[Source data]
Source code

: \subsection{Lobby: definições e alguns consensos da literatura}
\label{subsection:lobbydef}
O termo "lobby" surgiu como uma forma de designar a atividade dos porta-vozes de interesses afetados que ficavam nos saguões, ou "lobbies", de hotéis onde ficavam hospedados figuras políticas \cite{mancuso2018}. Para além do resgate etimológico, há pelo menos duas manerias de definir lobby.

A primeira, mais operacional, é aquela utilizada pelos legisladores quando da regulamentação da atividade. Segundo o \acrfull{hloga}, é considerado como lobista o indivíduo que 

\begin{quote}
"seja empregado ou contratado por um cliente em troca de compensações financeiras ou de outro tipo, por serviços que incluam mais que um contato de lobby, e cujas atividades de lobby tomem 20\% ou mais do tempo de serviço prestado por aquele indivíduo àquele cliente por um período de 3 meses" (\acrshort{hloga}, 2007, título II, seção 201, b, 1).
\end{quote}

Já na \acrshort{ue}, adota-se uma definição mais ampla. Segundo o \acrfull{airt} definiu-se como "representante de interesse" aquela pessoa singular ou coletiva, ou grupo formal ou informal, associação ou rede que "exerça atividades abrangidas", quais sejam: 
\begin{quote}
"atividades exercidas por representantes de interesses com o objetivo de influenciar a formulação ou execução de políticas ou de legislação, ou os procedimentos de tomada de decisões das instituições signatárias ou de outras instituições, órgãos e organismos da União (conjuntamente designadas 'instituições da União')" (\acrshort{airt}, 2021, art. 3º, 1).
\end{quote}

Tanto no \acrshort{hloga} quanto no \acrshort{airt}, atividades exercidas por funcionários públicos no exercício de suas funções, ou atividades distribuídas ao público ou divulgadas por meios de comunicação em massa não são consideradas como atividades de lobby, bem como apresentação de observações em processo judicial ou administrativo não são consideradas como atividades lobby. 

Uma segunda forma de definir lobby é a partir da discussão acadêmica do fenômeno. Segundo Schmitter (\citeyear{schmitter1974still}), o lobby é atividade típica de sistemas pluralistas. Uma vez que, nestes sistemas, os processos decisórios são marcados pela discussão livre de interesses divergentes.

--

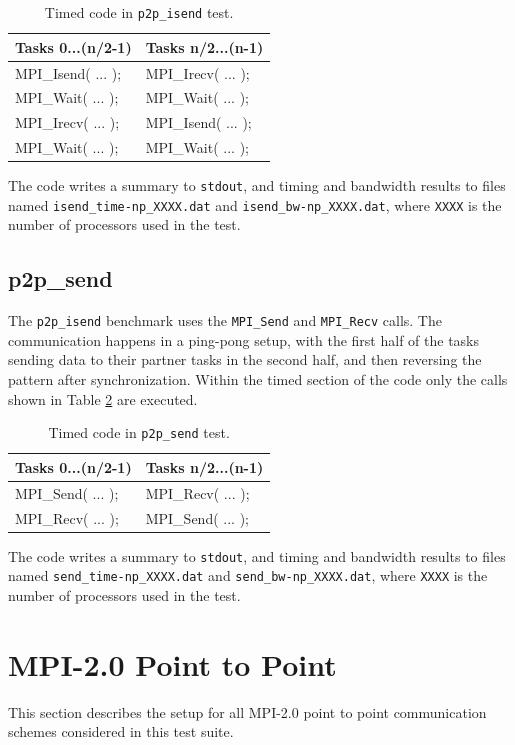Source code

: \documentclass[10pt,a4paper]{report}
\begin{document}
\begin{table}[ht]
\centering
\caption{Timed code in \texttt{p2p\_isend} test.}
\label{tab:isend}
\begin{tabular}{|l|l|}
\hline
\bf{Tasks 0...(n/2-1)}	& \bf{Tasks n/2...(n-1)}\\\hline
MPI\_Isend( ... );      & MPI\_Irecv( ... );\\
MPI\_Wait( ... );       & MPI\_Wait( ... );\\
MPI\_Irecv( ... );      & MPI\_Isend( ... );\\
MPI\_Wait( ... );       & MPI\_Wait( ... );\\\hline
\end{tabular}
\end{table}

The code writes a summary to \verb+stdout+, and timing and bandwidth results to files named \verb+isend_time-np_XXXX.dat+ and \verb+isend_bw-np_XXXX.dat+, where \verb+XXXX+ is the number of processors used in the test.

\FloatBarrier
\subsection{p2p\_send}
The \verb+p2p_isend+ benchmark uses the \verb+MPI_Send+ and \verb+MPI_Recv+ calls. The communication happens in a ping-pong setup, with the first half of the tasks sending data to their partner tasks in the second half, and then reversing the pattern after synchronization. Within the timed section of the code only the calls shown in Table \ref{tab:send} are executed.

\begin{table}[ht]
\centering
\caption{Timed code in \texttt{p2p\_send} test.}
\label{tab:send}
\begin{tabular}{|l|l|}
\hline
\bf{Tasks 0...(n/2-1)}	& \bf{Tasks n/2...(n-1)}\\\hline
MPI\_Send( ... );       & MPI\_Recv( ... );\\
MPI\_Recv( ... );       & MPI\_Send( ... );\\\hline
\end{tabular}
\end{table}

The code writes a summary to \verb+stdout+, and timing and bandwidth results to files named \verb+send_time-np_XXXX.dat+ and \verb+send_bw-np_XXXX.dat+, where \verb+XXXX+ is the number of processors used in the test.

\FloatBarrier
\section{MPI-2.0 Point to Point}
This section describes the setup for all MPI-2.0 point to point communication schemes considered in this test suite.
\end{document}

▶ [WORK ORDER] Nothing but a number is expected here: the number of lines above that hold the word "used".

▶ [SOLUTION BELOW] 2